“A brother offended is harder to be won than a strong city: and their contentions are like the bars of a castle.” - (Proverbs 18:19.)
Solomon, as most people know, had a huge family. With 600 wives and 300 concubines one can be certain that between the offspring of his concubinage and the in-laws, and what had to be conflict between the wives and concubines, I can only imagine what the atmosphere of the living areas had to be like. It had to be true that, as in Jacob’s life, who had more than one spouse, but not nearly as many as Solomon, there was real and vehement antagonism constantly.
Now, it is fairly certain that in our day, where multiple marriage is illegal in most US states, the conflict is a bit less pronounced. But there are any number of ways, even in a relationship where there is but one wife, for offense to multiply itself. When we think of extended family, even friends that are close to us, and perhaps we might include here the friends and family that is a part of our church circle; Solomon is telling us of both the undesirable nature of these offenses, as well as the great difficulty of mending those damaged “fences”.
“Brother” is a Hebrew word that can be used in a number of contexts, referring to
- brothers (in a single sense) or brethren (referring to the plural group as a single entity),
- to the brother as one of the same parents,
- one with some degree or manner of kinship, like the same tribe for instance, or some other kinship group.
- And even a brother in resemblance or some pronounced likeness.

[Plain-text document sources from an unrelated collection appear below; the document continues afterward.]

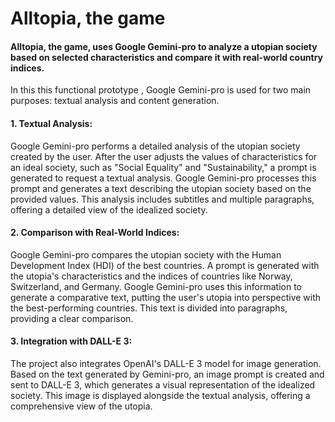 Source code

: # Alltopia, the game

#### Alltopia, the game,  uses Google Gemini-pro to analyze a utopian society based on selected characteristics and compare it with real-world country indices.

In this this functional prototype , Google Gemini-pro is used for two main purposes: textual analysis and content generation.

#### 1. Textual Analysis:
Google Gemini-pro performs a detailed analysis of the utopian society created by the user. After the user adjusts the values of characteristics for an ideal society, such as "Social Equality" and "Sustainability," a prompt is generated to request a textual analysis. Google Gemini-pro processes this prompt and generates a text describing the utopian society based on the provided values. This analysis includes subtitles and multiple paragraphs, offering a detailed view of the idealized society.

#### 2. Comparison with Real-World Indices:
Google Gemini-pro compares the utopian society with the Human Development Index (HDI) of the best countries. A prompt is generated with the utopia's characteristics and the indices of countries like Norway, Switzerland, and Germany. Google Gemini-pro uses this information to generate a comparative text, putting the user's utopia into perspective with the best-performing countries. This text is divided into paragraphs, providing a clear comparison.

#### 3. Integration with DALL-E 3:
The project also integrates OpenAI's DALL-E 3 model for image generation. Based on the text generated by Gemini-pro, an image prompt is created and sent to DALL-E 3, which generates a visual representation of the idealized society. This image is displayed alongside the textual analysis, offering a comprehensive view of the utopia.
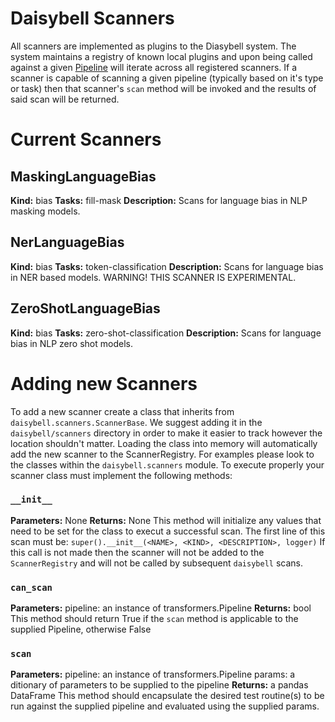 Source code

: # Daisybell Scanners
All scanners are implemented as plugins to the Diasybell system. The system maintains a registry of known local plugins and upon being called against a given [Pipeline](https://huggingface.co/docs/transformers/main_classes/pipelines) will iterate across all registered scanners. If a scanner is capable of scanning a given pipeline (typically based on it's type or task) then that scanner's `scan` method will be invoked and the results of said scan will be returned.

# Current Scanners
## MaskingLanguageBias
**Kind:** bias
**Tasks:** fill-mask
**Description:** 
Scans for language bias in NLP masking models.

## NerLanguageBias
**Kind:** bias
**Tasks:** token-classification
**Description:** 
Scans for language bias in NER based models. WARNING! THIS SCANNER IS EXPERIMENTAL.

## ZeroShotLanguageBias
**Kind:** bias
**Tasks:** zero-shot-classification
**Description:** 
Scans for language bias in NLP zero shot models.

# Adding new Scanners
To add a new scanner create a class that inherits from `daisybell.scanners.ScannerBase`. We suggest adding it in the `daisybell/scanners` directory in order to make it easier to track however the location shouldn't matter. Loading the class into memory will automatically add the new scanner to the ScannerRegistry. For examples please look to the classes within the `daisybell.scanners` module. To execute properly your scanner class must implement the following methods:
### `__init__`
**Parameters:** None
**Returns:** None
This method will initialize any values that need to be set for the class to execut a successful scan. The first line of this scan must be:
`super().__init__(<NAME>, <KIND>, <DESCRIPTION>, logger)`
If this call is not made then the scanner will not be added to the `ScannerRegistry` and will not be called by subsequent `daisybell` scans.

### `can_scan`
**Parameters:** 
pipeline: an instance of transformers.Pipeline
**Returns:** bool
This method should return True if the `scan` method is applicable to the supplied Pipeline, otherwise False

### `scan`
**Parameters:** 
pipeline: an instance of transformers.Pipeline
params: a ditionary of parameters to be supplied to the pipeline
**Returns:** a pandas DataFrame
This method should encapsulate the desired test routine(s) to be run against the supplied pipeline and evaluated using the supplied params.  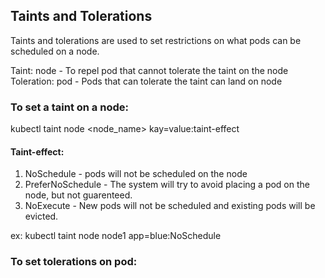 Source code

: ## Taints and Tolerations
Taints and tolerations are used to set restrictions on what pods can be scheduled on a node.

Taint: node - To repel pod that cannot tolerate the taint on the node
Toleration: pod - Pods that can tolerate the taint can land on node

### To set a taint on a node:
kubectl taint node <node_name> kay=value:taint-effect

#### Taint-effect:
1. NoSchedule - pods will not be scheduled on the node
2. PreferNoSchedule - The system will try to avoid placing a pod on the node, but not guarenteed.
3. NoExecute - New pods will not be scheduled and existing pods will be evicted.

ex: kubectl taint node node1 app=blue:NoSchedule

### To set tolerations on pod:
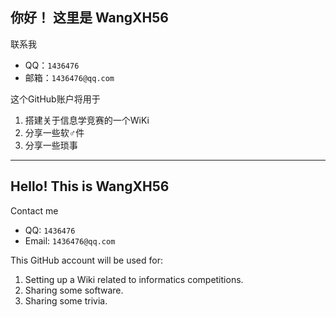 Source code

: ## 你好！ 这里是 WangXH56

联系我  
- QQ：`1436476`  
- 邮箱：`1436476@qq.com`

这个GitHub账户将用于
1. 搭建关于信息学竞赛的一个WiKi
2. 分享一些软♂件
3. 分享一些琐事

***
## Hello! This is WangXH56

Contact me  
- QQ: `1436476`  
- Email: `1436476@qq.com`

This GitHub account will be used for:
1. Setting up a Wiki related to informatics competitions.
2. Sharing some software.
3. Sharing some trivia.
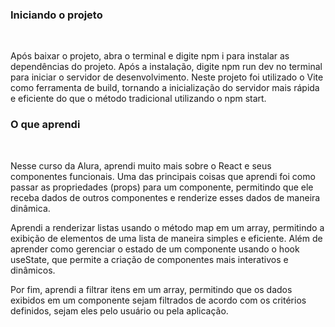 <h3>Iniciando o projeto</h3>
</br>
<p>Após baixar o projeto, abra o terminal e digite npm i para instalar as dependências do projeto. Após a instalação, digite npm run dev no terminal para iniciar o servidor de desenvolvimento. Neste projeto foi utilizado o Vite como ferramenta de build, tornando a inicialização do servidor mais rápida e eficiente do que o método tradicional utilizando o npm start.</p>
<h3>O que aprendi</h3>
</br>
<p>Nesse curso da Alura, aprendi muito mais sobre o React e seus componentes funcionais. Uma das principais coisas que aprendi foi como passar as propriedades (props) para um componente, permitindo que ele receba dados de outros componentes e renderize esses dados de maneira dinâmica.

Aprendi a renderizar listas usando o método map em um array, permitindo a exibição de elementos de uma lista de maneira simples e eficiente. Além de aprender como gerenciar o estado de um componente usando o hook useState, que permite a criação de componentes mais interativos e dinâmicos.

Por fim, aprendi a filtrar itens em um array, permitindo que os dados exibidos em um componente sejam filtrados de acordo com os critérios definidos, sejam eles pelo usuário ou pela aplicação. 
</p>


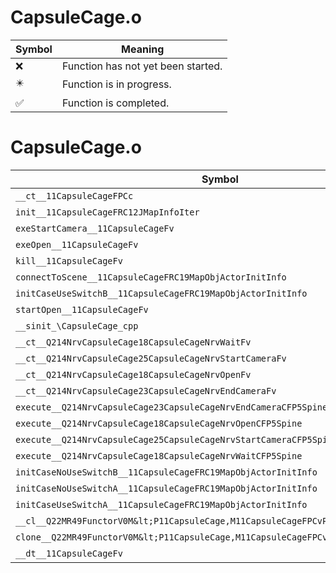 # CapsuleCage.o
| Symbol | Meaning 
| ------------- | ------------- 
| :x: | Function has not yet been started. 
| :eight_pointed_black_star: | Function is in progress. 
| :white_check_mark: | Function is completed. 


# CapsuleCage.o
| Symbol | Decompiled? |
| ------------- | ------------- |
| `__ct__11CapsuleCageFPCc` | :white_check_mark: |
| `init__11CapsuleCageFRC12JMapInfoIter` | :white_check_mark: |
| `exeStartCamera__11CapsuleCageFv` | :white_check_mark: |
| `exeOpen__11CapsuleCageFv` | :white_check_mark: |
| `kill__11CapsuleCageFv` | :white_check_mark: |
| `connectToScene__11CapsuleCageFRC19MapObjActorInitInfo` | :white_check_mark: |
| `initCaseUseSwitchB__11CapsuleCageFRC19MapObjActorInitInfo` | :white_check_mark: |
| `startOpen__11CapsuleCageFv` | :white_check_mark: |
| `__sinit_\CapsuleCage_cpp` | :white_check_mark: |
| `__ct__Q214NrvCapsuleCage18CapsuleCageNrvWaitFv` | :white_check_mark: |
| `__ct__Q214NrvCapsuleCage25CapsuleCageNrvStartCameraFv` | :white_check_mark: |
| `__ct__Q214NrvCapsuleCage18CapsuleCageNrvOpenFv` | :white_check_mark: |
| `__ct__Q214NrvCapsuleCage23CapsuleCageNrvEndCameraFv` | :white_check_mark: |
| `execute__Q214NrvCapsuleCage23CapsuleCageNrvEndCameraCFP5Spine` | :white_check_mark: |
| `execute__Q214NrvCapsuleCage18CapsuleCageNrvOpenCFP5Spine` | :white_check_mark: |
| `execute__Q214NrvCapsuleCage25CapsuleCageNrvStartCameraCFP5Spine` | :white_check_mark: |
| `execute__Q214NrvCapsuleCage18CapsuleCageNrvWaitCFP5Spine` | :white_check_mark: |
| `initCaseNoUseSwitchB__11CapsuleCageFRC19MapObjActorInitInfo` | :white_check_mark: |
| `initCaseNoUseSwitchA__11CapsuleCageFRC19MapObjActorInitInfo` | :white_check_mark: |
| `initCaseUseSwitchA__11CapsuleCageFRC19MapObjActorInitInfo` | :white_check_mark: |
| `__cl__Q22MR49FunctorV0M&lt;P11CapsuleCage,M11CapsuleCageFPCvPv_v&gt;CFv` | :white_check_mark: |
| `clone__Q22MR49FunctorV0M&lt;P11CapsuleCage,M11CapsuleCageFPCvPv_v&gt;CFP7JKRHeap` | :white_check_mark: |
| `__dt__11CapsuleCageFv` | :white_check_mark: |
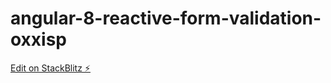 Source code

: # angular-8-reactive-form-validation-oxxisp

[Edit on StackBlitz ⚡️](https://stackblitz.com/edit/angular-8-reactive-form-validation-oxxisp) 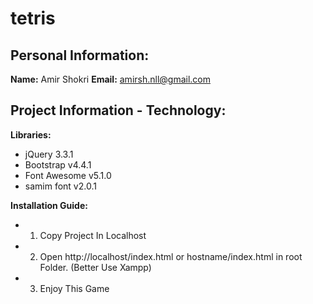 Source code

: # tetris

## Personal Information:
**Name:** Amir Shokri
**Email:** amirsh.nll@gmail.com

## Project Information - Technology:
**Libraries:**
* jQuery 3.3.1
* Bootstrap v4.4.1
* Font Awesome v5.1.0
* samim font v2.0.1

**Installation Guide:**
* 1. Copy Project In Localhost
* 2. Open http://localhost/index.html or hostname/index.html in root Folder. (Better Use Xampp)
* 3. Enjoy This Game
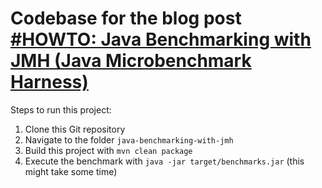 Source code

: # Codebase for the blog post [#HOWTO: Java Benchmarking with JMH (Java Microbenchmark Harness)](https://rieckpil.de/howto-java-benchmarking-with-jmh-java-microbenchmark-harness/)

Steps to run this project:

1. Clone this Git repository
2. Navigate to the folder `java-benchmarking-with-jmh`
3. Build this project with `mvn clean package`
4. Execute the benchmark with `java -jar target/benchmarks.jar` (this might take some time) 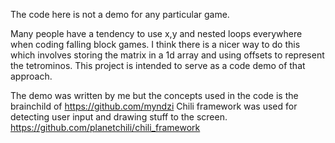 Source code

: The code here is not a demo for any particular game.

Many people have a tendency to use x,y and nested loops everywhere when coding falling block games. 
I think there is a nicer way to do this which involves storing the matrix in a 1d array and using offsets to represent the tetrominos.
This project is intended to serve as a code demo of that approach. 

The demo was written by me but the concepts used in the code is the brainchild of https://github.com/myndzi
Chili framework was used for detecting user input and drawing stuff to the screen. https://github.com/planetchili/chili_framework
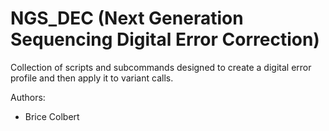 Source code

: NGS_DEC (Next Generation Sequencing Digital Error Correction)
=============================================================

Collection of scripts and subcommands designed to create a digital error profile and then apply it to variant calls.

Authors:

* Brice Colbert
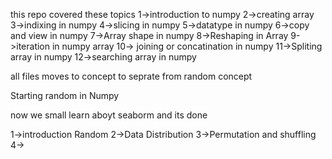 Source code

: <!-- here i am learning numpy  -->
this repo covered these topics
1->introduction to numpy
2->creating array 
3->indixing in numpy 
4->slicing in numpy 
5->datatype in numpy
6->copy and view in numpy
7->Array shape in numpy
8->Reshaping in Array
9->iteration in numpy array
10-> joining or concatination in numpy
11->Spliting array in numpy
12->searching array in numpy

all files moves to concept to seprate from random concept 

Starting random in Numpy

now we small learn aboyt seaborm and its done

1->introduction Random
2->Data Distribution
3->Permutation and shuffling
4-> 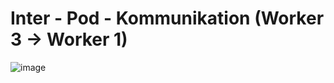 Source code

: # Inter - Pod - Kommunikation (Worker 3 -> Worker 1)

![image](https://github.com/jmetzger/training-kubernetes-networking/assets/1933318/305e0dac-5d13-4f6c-88b0-3b06b88eba7c)
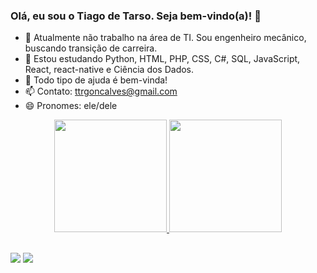 ### Olá, eu sou o Tiago de Tarso. Seja bem-vindo(a)! 👋



- 🔭 Atualmente não trabalho na área de TI. Sou engenheiro mecânico, buscando transição de carreira.    
- 🌱 Estou estudando Python, HTML, PHP, CSS, C#, SQL, JavaScript, React, react-native e Ciência dos Dados.
- 🤔 Todo tipo de ajuda é bem-vinda!
- 📫 Contato: ttrgoncalves@gmail.com
- 😄 Pronomes: ele/dele

<div align="center">
  <a href="https://github.com/tiagodetarso">
  <img height="180em" src="https://github-readme-stats.vercel.app/api?username=tiagodetarso&show_icons=true&theme=dark&include_all_commits=true&count_private=true"/>
  <img height="180em" src="https://github-readme-stats.vercel.app/api/top-langs/?username=tiagodetarso&layout=compact&langs_count=7&theme=dark"/>
</div>

##

<div>
<a href = "mailto:ttrgoncalves@gmail.com"><img src="https://img.shields.io/badge/-Gmail-%23333?style=for-the-badge&logo=gmail&logoColor=red" target="_blank"></a>
<a href="https://www.linkedin.com/in/tiago-de-tarso-raggiotto-gonçalves-6375223b/" target="_blank"><img src="https://img.shields.io/badge/-LinkedIn-%230077B5?style=for-the-badge&logo=linkedin&logoColor=white" target="_blank"></a>
</div>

“Offended” can speak of that which breaks or has broken away in some sense; varying from minor to propound. We should note that the word here is a verb and is a participle, seeing the action of the word for us to consider. We should consider that it is also in the Hebrew passive form as well. So we might translate it as “is being offended”. The process is initiated by another, a relative it appears, and causes offense to the one in view. The implication is that it is a wrong behavior, in some cases it can be used to imply criminal behavior. The one being offended is definitely doing that which is untoward and lays responsibility upon the shoulders of the one whom is “indulging” in being offended. It is, perhaps, to be seen as being either undeserved or held more harshly than is warranted.